2) It’s Not a Sin to Be Poor
In a culture obsessed with consumerism, money is seen as the ultimate form of power and success, but it’s not a sin to be poor. For Christians, especially middle-class Westernized believers, it’s easy to assume the worst of the poor. We blame them for not working, being lazy, having drug addictions, making poor choices, and not trying hard enough.
We often equate financial worth with personal value, and we place the poor in the lowest system of our preconceived (often subconscious) human caste systems. We treat them accordingly—bad, and are continually blaming, humiliating, and shaming them through our condescending criticism, “instruction,” and judgment.
We need to remember that being poor in and of itself isn’t a sin and doesn’t make a person less valuable in the eyes of God—if only Christians could realize this.
This is the second post of five for reasons to help the poor as cited by Stephen Mattson.
I know the above comments are probably at the heart of many who have an ingrained prejudice against the poor. We blame them for things that at least partially are their own faults. We blame them for making poor choices that might have contributed to them being poor.
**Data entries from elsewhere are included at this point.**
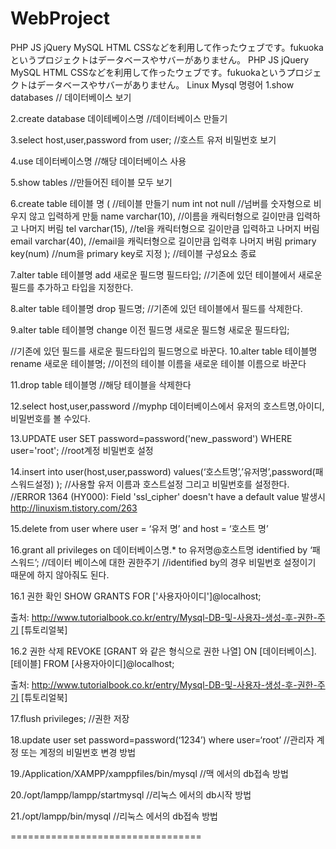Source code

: # WebProject
PHP JS jQuery MySQL HTML CSSなどを利用して作ったウェブです。fukuokaというプロジェクトはデータベースやサバーがありません。
PHP JS jQuery MySQL HTML CSSなどを利用して作ったウェブです。fukuokaというプロジェクトはデータベースやサバーがありません。
Linux Mysql 명령어
1.show databases 							 // 데이터베이스 보기

2.create database 데이테베이스명		 	 //데이터베이스 만들기

3.select host,user,password from user;	 //호스트 유저 비밀번호 보기

4.use 데이터베이스명							 //해당 데이터베이스 사용

5.show tables									 //만들어진 테이블 모두 보기

6.create table 테이블 명 (						//테이블 만들기
	num int not null							//넘버를 숫자형으로 비우지 않고 입력하게 만듦
	name varchar(10),						//이름을 캐릭터형으로 길이만큼 입력하고 나머지 버림
	tel varchar(15),							//tel을 캐릭터형으로 길이만큼 입력하고 나머지 버림
	email varchar(40),						//email을 캐릭터형으로 길이만큼 입력후 나머지 버림
	primary key(num)						//num을 primary key로 지정
);												//테이블 구성요소 종료

7.alter table 테이블명 add 새로운 필드명 필드타입;
  //기존에 있던 테이블에서 새로운 필드를 추가하고 타입을 지정한다.

8.alter table 테이블명 drop 필드명;
  //기존에 있던 테이블에서 필드를 삭제한다.

9.alter table 테이블명 change 이전 필드명 새로운 필드형 새로운 필드타입;

  //기존에 있던 필드를 새로운 필드타입의 필드명으로 바꾼다.
10.alter table 테이블명 rename 새로운 테이블명;
  //이전의 테이블 이름을 새로운 테이블 이름으로 바꾼다

11.drop table 테이블명
  //해당 테이블을 삭제한다

12.select host,user,password
//myphp 데이터베이스에서 유저의 호스트명,아이디,비밀번호를 볼 수있다.

13.UPDATE user SET password=password('new_password') WHERE user='root';
//root계정 비밀번호 설정

14.insert into user(host,user,password)
values(‘호스트명’,’유저명’,password(패스워드설정) );
//사용할 유저 이름과 호스트설정 그리고 비밀번호를 설정한다.
//ERROR 1364 (HY000): Field 'ssl_cipher' doesn't have a default value 발생시
http://linuxism.tistory.com/263

15.delete from user where user = ‘유저 명’
and host = ‘호스트 명’

16.grant all privileges on 데이터베이스명.*
to 유저명@호스트명 identified by ‘패스워드’;
//데이터 베이스에 대한 권한주기
//identified by의 경우 비밀번호 설정이기 때문에 하지 않아줘도 된다.

16.1 권한 확인
SHOW GRANTS FOR ['사용자아이디']@localhost;

출처: http://www.tutorialbook.co.kr/entry/Mysql-DB-및-사용자-생성-후-권한-주기 [튜토리얼북]

16.2 권한 삭제
REVOKE [GRANT 와 같은 형식으로 권한 나열] ON [데이터베이스].[테이블] FROM [사용자아이디]@localhost;

출처: http://www.tutorialbook.co.kr/entry/Mysql-DB-및-사용자-생성-후-권한-주기 [튜토리얼북]

17.flush privileges;
//권한 저장

18.update user set password=password(‘1234’) where user=‘root’
//관리자 계정 또는 계정의 비밀번호 변경 방법

19./Application/XAMPP/xamppfiles/bin/mysql
//맥 에서의 db접속 방법

20./opt/lampp/lampp/startmysql
//리눅스 에서의 db시작 방법

21./opt/lampp/bin/mysql
//리눅스 에서의 db접속 방법

=================================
I, like many others evidently, was very turned off my Mr. Romney’s 47% comment. He basically said being poor was their own fault and we should let them stew in their own makings. We Christians far too easily treat the poor as if their sins are somehow worse than ours and that therefore they don’t deserve grace from us or society at large. Being firmly entrenched in the Quaker belief that there is the light of God in each and every one of us, I do my best to realize that being poor is not a sin and even if it were we should forgive that sin as God forgives ours. After all isn’t the phrase “forgive us our sins as we forgive others” found in the Lord’s prayer applicable today as it was two thousand years ago. It is about time we started living up to that pledge we recite so often.